## Activity
Please write out the lines of the data exactly, beginning with the first and ending with the line containing "### November"; leave the pictures behind.

## Stored entries
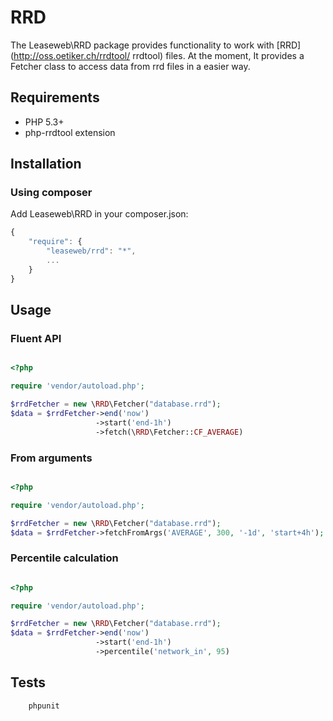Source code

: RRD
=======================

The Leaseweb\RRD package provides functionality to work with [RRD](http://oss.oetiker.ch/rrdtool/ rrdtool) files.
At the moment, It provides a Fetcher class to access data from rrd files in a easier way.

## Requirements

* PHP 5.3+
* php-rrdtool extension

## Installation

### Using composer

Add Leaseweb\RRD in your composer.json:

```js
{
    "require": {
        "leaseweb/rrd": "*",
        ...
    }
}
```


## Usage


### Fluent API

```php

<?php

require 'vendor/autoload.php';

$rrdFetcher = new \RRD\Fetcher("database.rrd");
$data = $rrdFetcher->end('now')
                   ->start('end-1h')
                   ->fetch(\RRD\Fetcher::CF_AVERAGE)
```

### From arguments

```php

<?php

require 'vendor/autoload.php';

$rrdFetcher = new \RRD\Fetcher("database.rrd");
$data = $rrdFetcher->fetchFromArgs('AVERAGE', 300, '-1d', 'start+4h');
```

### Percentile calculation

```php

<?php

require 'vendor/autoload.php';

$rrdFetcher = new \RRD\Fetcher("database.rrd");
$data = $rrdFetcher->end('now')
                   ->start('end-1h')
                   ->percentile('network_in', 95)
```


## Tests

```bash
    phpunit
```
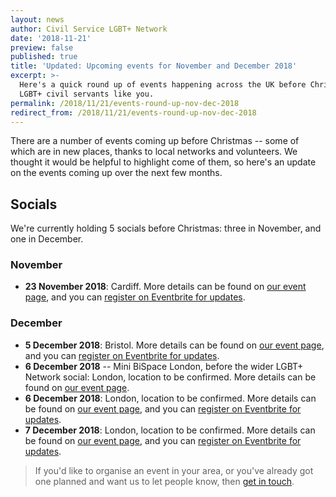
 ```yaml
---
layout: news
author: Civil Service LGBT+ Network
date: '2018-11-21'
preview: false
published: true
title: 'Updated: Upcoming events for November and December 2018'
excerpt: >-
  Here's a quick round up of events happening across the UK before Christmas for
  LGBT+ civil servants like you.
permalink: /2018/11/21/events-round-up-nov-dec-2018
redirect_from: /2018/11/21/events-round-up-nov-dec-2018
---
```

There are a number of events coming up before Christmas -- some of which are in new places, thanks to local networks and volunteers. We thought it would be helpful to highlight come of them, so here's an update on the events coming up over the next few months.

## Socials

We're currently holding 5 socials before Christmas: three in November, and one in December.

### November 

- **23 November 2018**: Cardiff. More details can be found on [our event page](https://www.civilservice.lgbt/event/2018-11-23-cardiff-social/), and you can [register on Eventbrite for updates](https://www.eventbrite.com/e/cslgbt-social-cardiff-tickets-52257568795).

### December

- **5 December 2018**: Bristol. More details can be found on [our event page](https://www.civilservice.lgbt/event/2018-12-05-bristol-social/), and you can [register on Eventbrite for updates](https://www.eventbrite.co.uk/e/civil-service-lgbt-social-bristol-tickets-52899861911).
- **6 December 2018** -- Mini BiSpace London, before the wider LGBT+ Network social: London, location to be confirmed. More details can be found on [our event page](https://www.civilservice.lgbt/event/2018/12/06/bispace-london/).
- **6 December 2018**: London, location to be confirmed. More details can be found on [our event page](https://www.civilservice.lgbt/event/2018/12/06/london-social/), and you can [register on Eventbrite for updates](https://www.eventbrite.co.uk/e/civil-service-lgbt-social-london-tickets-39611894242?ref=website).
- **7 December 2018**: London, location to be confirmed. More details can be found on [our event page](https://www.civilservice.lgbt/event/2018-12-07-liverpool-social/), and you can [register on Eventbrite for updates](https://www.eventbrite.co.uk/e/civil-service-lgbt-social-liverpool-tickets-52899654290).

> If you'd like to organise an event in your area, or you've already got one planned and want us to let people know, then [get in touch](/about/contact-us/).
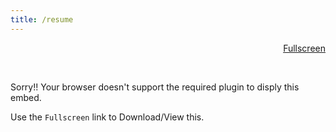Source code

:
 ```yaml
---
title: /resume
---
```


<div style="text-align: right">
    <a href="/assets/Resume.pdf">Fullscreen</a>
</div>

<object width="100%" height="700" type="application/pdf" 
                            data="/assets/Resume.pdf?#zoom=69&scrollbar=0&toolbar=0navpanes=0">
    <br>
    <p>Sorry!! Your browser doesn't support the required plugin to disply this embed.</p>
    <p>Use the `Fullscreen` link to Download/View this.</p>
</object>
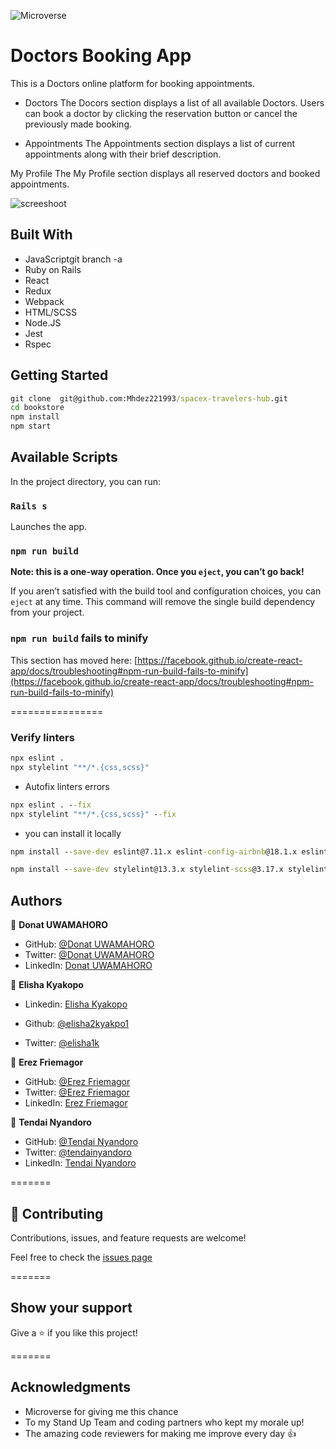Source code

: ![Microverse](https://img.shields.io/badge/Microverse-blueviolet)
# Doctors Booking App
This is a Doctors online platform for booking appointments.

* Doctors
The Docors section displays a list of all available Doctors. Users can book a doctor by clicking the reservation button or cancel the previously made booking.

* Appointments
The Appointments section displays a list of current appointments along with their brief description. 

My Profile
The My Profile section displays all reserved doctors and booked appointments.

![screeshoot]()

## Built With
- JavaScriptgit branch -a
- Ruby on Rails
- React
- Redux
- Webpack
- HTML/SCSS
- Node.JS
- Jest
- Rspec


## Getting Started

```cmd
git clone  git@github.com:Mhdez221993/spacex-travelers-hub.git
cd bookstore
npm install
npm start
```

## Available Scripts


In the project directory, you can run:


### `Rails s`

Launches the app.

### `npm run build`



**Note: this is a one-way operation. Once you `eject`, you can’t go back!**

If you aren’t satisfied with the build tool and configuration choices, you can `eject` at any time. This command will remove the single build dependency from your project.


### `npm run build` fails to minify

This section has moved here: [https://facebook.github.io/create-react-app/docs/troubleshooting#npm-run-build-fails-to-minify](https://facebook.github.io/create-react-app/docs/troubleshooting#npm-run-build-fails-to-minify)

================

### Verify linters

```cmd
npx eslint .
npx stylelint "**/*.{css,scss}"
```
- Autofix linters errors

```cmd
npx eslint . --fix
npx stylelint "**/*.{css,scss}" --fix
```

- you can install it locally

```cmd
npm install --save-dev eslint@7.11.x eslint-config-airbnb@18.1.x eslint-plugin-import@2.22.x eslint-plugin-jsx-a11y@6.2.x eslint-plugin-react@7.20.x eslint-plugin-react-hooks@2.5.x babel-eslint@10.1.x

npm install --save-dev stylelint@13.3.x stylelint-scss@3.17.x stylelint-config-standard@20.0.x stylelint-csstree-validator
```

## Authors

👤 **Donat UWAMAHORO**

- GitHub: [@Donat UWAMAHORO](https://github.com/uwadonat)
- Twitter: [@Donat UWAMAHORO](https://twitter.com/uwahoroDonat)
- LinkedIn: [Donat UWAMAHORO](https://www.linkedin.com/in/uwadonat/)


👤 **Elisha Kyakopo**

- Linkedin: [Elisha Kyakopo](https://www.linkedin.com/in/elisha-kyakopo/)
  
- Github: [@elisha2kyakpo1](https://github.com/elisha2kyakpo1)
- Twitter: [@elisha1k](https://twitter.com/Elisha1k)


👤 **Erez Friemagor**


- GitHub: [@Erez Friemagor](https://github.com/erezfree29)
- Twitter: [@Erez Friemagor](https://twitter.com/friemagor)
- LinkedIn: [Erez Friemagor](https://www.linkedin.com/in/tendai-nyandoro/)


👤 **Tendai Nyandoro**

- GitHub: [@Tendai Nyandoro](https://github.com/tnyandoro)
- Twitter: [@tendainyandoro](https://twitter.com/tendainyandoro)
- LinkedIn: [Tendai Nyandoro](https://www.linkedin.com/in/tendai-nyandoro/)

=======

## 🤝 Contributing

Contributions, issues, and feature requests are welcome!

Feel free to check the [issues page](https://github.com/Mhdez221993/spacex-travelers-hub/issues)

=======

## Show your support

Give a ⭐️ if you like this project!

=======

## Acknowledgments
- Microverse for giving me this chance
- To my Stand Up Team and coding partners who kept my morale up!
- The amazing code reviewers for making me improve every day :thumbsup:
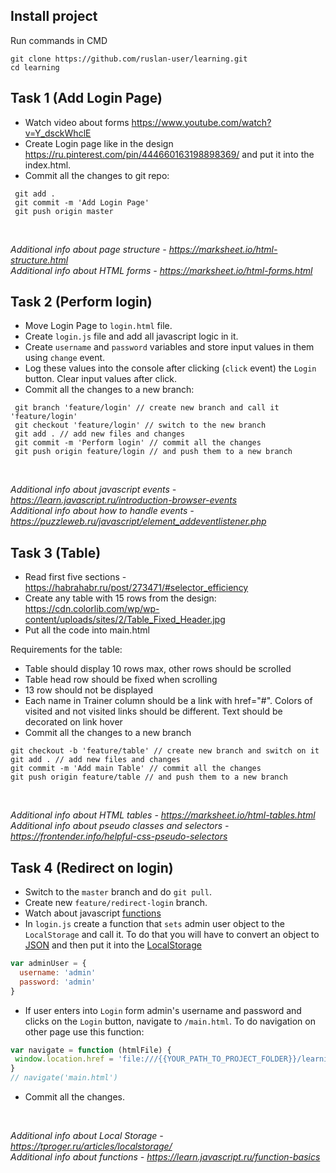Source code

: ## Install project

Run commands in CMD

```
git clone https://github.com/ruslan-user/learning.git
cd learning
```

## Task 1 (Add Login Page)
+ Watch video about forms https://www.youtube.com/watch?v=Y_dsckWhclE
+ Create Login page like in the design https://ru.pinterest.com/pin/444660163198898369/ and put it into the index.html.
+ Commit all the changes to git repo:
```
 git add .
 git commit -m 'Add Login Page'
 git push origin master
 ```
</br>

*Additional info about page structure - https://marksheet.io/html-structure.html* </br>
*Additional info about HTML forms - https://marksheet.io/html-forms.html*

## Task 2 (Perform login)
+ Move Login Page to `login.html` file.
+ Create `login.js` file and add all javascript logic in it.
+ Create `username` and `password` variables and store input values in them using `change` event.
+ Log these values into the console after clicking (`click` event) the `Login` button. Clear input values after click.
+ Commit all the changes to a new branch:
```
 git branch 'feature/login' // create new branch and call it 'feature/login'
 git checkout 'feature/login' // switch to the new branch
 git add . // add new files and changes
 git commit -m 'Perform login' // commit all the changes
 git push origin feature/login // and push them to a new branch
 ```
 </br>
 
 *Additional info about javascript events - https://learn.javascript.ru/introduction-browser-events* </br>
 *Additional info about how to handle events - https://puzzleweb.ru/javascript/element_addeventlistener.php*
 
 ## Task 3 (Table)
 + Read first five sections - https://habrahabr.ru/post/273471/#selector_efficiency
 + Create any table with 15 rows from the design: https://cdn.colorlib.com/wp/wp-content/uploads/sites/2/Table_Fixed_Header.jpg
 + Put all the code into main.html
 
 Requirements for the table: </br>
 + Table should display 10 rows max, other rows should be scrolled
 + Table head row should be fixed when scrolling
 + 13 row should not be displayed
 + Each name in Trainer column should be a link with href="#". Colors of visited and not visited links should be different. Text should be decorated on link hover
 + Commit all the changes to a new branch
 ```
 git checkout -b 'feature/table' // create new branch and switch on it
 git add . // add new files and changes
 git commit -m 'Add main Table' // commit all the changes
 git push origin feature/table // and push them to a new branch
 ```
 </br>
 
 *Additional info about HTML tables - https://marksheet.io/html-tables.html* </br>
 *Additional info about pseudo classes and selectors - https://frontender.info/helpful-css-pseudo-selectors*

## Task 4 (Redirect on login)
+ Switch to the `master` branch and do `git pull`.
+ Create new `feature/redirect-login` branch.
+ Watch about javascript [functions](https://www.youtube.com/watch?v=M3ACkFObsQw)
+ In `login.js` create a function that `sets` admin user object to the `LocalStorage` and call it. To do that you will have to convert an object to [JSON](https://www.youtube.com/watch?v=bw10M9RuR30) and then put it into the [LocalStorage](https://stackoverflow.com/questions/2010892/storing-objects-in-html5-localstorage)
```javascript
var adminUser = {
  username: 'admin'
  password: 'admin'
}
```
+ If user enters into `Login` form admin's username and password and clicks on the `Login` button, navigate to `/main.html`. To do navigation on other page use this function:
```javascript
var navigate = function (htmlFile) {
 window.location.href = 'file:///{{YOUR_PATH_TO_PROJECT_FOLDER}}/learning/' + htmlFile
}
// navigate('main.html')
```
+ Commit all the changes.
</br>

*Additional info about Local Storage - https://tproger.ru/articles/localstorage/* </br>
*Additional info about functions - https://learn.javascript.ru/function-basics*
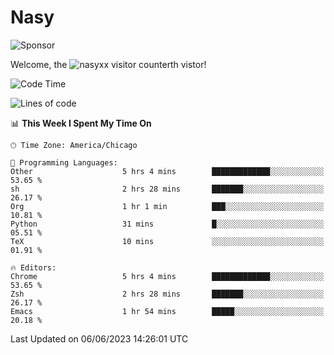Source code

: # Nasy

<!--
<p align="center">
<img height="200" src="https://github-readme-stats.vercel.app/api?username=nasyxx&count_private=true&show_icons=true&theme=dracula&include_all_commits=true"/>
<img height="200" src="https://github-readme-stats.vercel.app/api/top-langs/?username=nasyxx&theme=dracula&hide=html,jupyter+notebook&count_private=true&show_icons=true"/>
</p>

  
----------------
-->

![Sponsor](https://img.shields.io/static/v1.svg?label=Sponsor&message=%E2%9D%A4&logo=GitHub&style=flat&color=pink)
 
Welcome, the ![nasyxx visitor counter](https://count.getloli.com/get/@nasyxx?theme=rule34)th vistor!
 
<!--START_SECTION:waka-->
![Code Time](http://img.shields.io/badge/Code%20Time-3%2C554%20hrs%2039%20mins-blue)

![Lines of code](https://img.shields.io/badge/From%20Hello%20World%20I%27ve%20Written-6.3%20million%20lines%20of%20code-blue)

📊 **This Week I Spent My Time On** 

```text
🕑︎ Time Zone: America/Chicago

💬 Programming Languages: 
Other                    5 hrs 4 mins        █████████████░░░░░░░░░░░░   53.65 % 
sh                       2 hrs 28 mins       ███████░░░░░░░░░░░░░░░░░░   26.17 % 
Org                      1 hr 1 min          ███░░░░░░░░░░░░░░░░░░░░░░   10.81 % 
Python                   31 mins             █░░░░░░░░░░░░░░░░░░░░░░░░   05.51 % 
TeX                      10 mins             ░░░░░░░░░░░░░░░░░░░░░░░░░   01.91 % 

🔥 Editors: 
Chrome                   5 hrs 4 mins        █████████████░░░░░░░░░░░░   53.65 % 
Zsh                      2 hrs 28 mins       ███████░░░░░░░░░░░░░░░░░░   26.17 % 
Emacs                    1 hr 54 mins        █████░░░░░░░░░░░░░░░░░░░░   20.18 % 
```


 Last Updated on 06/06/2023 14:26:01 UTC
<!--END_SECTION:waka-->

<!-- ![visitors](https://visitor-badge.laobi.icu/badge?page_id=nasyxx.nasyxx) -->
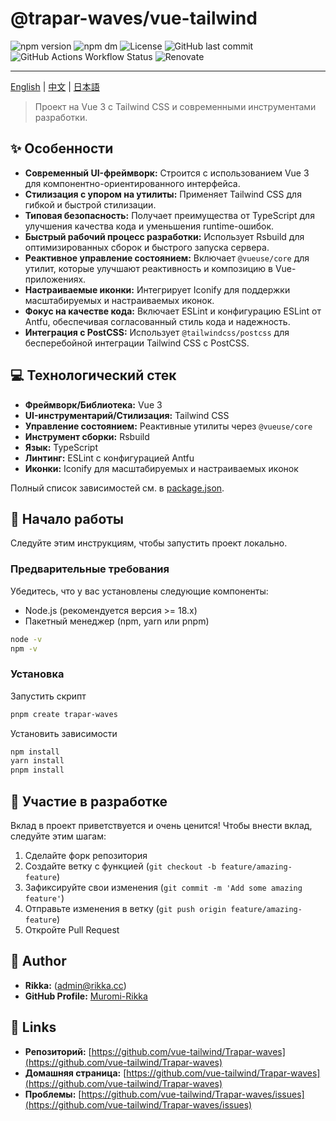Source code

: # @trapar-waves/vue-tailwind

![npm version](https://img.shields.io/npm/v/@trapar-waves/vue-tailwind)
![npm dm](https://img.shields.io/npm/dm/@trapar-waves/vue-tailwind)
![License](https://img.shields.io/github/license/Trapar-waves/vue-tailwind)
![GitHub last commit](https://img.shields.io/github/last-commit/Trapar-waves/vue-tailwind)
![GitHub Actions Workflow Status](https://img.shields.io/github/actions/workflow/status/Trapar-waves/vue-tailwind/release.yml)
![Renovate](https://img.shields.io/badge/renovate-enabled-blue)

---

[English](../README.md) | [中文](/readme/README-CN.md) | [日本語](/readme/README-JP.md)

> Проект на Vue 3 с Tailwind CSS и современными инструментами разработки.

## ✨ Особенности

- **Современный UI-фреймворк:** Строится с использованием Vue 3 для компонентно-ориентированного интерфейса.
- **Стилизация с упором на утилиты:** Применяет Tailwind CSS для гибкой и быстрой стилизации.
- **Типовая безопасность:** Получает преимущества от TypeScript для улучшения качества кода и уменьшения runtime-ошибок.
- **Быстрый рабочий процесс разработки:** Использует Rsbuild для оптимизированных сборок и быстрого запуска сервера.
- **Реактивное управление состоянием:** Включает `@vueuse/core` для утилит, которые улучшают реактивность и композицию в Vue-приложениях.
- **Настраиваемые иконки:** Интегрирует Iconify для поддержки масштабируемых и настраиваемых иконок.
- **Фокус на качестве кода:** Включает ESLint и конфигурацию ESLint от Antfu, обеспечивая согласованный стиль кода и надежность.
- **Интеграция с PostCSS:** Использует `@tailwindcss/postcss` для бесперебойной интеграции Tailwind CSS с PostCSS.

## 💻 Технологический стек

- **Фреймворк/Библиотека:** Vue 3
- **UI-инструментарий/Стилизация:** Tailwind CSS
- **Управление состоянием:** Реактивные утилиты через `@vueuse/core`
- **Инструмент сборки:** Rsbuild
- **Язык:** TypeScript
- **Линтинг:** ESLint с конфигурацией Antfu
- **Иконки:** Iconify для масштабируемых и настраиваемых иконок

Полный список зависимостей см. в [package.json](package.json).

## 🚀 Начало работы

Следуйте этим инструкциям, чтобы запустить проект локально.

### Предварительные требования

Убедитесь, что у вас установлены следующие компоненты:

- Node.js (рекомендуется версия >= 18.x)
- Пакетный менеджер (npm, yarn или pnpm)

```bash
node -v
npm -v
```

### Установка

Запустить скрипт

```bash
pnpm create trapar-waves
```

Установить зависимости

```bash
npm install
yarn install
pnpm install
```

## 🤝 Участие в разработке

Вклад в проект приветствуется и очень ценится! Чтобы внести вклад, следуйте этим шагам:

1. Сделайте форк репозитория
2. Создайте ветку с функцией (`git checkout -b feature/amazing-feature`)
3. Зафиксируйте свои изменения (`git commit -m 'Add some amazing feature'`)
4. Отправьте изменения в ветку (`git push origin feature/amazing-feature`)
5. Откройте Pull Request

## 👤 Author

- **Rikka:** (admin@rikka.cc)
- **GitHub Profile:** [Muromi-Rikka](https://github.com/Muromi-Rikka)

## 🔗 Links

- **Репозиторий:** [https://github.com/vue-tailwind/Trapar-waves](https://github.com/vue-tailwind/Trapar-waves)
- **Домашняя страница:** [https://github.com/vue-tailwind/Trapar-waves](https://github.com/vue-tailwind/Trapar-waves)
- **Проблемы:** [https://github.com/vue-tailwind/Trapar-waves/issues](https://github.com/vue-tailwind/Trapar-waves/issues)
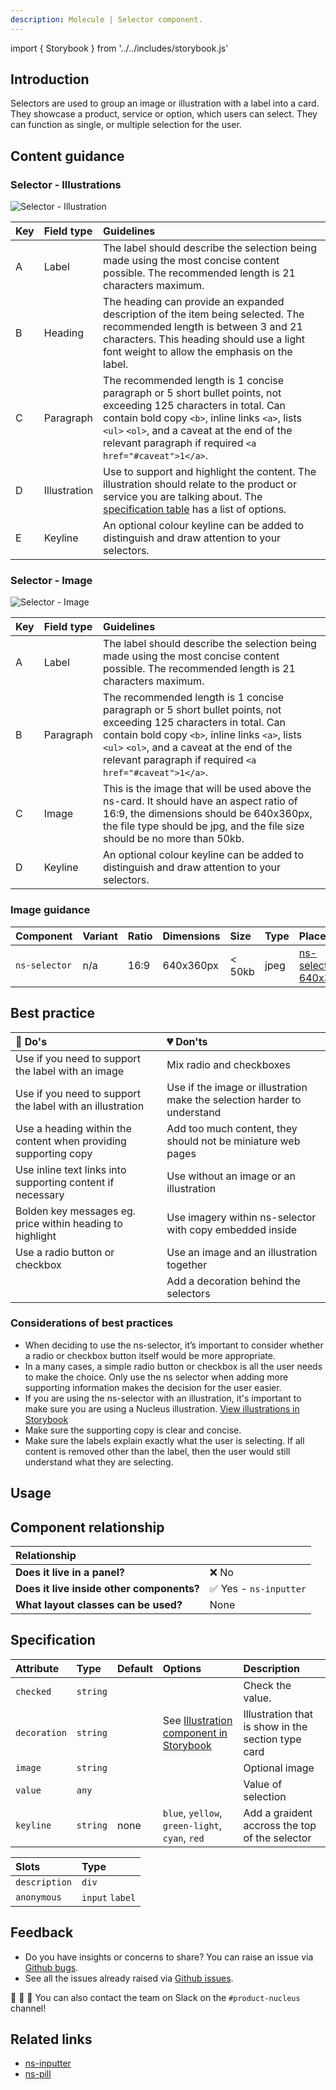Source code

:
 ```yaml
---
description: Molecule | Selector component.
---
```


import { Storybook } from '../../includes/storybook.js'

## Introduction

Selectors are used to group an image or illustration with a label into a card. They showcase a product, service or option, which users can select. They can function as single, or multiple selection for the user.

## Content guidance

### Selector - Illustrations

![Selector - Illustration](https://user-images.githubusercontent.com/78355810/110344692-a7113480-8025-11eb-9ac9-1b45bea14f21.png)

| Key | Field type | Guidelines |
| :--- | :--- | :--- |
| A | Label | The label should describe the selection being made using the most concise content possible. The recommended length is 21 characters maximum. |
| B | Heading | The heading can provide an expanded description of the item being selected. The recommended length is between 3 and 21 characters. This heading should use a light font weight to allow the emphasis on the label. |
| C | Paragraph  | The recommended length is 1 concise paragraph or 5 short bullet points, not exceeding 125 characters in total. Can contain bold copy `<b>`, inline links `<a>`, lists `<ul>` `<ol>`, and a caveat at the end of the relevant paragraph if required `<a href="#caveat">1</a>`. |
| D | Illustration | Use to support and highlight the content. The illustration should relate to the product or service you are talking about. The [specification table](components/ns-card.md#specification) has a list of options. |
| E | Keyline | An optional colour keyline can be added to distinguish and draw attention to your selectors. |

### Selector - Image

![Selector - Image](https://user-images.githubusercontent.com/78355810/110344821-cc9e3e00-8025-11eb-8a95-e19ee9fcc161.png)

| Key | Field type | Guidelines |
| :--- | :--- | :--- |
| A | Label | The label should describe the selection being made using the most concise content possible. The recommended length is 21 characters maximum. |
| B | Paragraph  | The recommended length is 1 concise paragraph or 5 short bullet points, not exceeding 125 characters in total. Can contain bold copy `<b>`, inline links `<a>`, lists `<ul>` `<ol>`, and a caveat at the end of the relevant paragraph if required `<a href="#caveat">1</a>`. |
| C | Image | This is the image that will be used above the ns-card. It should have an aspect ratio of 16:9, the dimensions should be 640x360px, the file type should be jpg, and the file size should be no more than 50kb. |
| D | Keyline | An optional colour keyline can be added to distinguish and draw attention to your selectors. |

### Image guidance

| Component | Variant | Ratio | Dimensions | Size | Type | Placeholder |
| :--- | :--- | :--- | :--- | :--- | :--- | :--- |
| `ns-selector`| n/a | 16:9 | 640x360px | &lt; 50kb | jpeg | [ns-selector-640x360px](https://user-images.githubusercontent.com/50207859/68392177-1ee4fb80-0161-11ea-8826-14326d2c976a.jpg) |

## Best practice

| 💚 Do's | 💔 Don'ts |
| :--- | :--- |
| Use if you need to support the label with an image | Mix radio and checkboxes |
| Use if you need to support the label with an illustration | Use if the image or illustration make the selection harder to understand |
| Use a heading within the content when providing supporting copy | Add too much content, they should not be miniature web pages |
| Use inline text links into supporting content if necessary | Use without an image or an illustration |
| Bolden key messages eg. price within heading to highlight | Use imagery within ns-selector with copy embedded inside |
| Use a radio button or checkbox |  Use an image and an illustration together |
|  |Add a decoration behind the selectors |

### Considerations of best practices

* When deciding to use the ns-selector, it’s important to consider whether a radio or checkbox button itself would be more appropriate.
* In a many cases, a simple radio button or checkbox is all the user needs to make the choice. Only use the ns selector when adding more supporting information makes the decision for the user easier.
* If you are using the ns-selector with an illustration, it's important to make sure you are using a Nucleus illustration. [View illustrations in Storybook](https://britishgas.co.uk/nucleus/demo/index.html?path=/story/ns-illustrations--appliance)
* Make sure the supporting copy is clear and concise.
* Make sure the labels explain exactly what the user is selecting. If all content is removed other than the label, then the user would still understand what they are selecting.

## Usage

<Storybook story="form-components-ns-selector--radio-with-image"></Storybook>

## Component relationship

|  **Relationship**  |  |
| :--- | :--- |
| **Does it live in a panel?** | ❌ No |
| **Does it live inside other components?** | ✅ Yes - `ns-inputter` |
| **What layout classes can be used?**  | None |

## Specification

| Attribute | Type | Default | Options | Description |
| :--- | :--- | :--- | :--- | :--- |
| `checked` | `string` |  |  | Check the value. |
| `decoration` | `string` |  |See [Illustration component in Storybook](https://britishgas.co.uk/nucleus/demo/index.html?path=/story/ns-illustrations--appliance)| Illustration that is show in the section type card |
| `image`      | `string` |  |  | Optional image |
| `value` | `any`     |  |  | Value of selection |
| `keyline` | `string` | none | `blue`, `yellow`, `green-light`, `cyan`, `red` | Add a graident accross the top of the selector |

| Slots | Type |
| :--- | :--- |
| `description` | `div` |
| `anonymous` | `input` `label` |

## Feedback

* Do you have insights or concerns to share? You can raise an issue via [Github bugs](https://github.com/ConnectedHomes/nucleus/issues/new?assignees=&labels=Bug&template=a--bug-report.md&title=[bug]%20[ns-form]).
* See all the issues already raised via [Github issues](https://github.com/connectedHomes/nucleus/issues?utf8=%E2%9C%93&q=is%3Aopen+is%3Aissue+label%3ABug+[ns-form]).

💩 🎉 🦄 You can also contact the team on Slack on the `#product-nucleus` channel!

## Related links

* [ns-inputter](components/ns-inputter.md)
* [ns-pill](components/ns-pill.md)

## Solution to this task
Source code

: RRD
=======================

The Leaseweb\RRD package provides functionality to work with [RRD](http://oss.oetiker.ch/rrdtool/ rrdtool) files.
At the moment, It provides a Fetcher class to access data from rrd files in a easier way.

## Requirements

* PHP 5.3+
* php-rrdtool extension

## Installation

### Using composer

Add Leaseweb\RRD in your composer.json:

```js
{
    "require": {
        "leaseweb/rrd": "*",
        ...
    }
}
```


## Usage


### Fluent API

```php

<?php

require 'vendor/autoload.php';

$rrdFetcher = new \RRD\Fetcher("database.rrd");
$data = $rrdFetcher->end('now')
                   ->start('end-1h')
                   ->fetch(\RRD\Fetcher::CF_AVERAGE)
```

### From arguments

```php

<?php

require 'vendor/autoload.php';

$rrdFetcher = new \RRD\Fetcher("database.rrd");
$data = $rrdFetcher->fetchFromArgs('AVERAGE', 300, '-1d', 'start+4h');
```

### Percentile calculation

```php

<?php

require 'vendor/autoload.php';

$rrdFetcher = new \RRD\Fetcher("database.rrd");
$data = $rrdFetcher->end('now')
                   ->start('end-1h')
                   ->percentile('network_in', 95)
```


## Tests

```bash
    phpunit
```
 ```yaml
---
layout: news
author: Civil Service LGBT+ Network
date: '2018-11-21'
preview: false
published: true
title: 'Updated: Upcoming events for November and December 2018'
excerpt: >-
  Here's a quick round up of events happening across the UK before Christmas for
  LGBT+ civil servants like you.
permalink: /2018/11/21/events-round-up-nov-dec-2018
redirect_from: /2018/11/21/events-round-up-nov-dec-2018
---
```

There are a number of events coming up before Christmas -- some of which are in new places, thanks to local networks and volunteers. We thought it would be helpful to highlight come of them, so here's an update on the events coming up over the next few months.

## Socials

We're currently holding 5 socials before Christmas: three in November, and one in December.

### November 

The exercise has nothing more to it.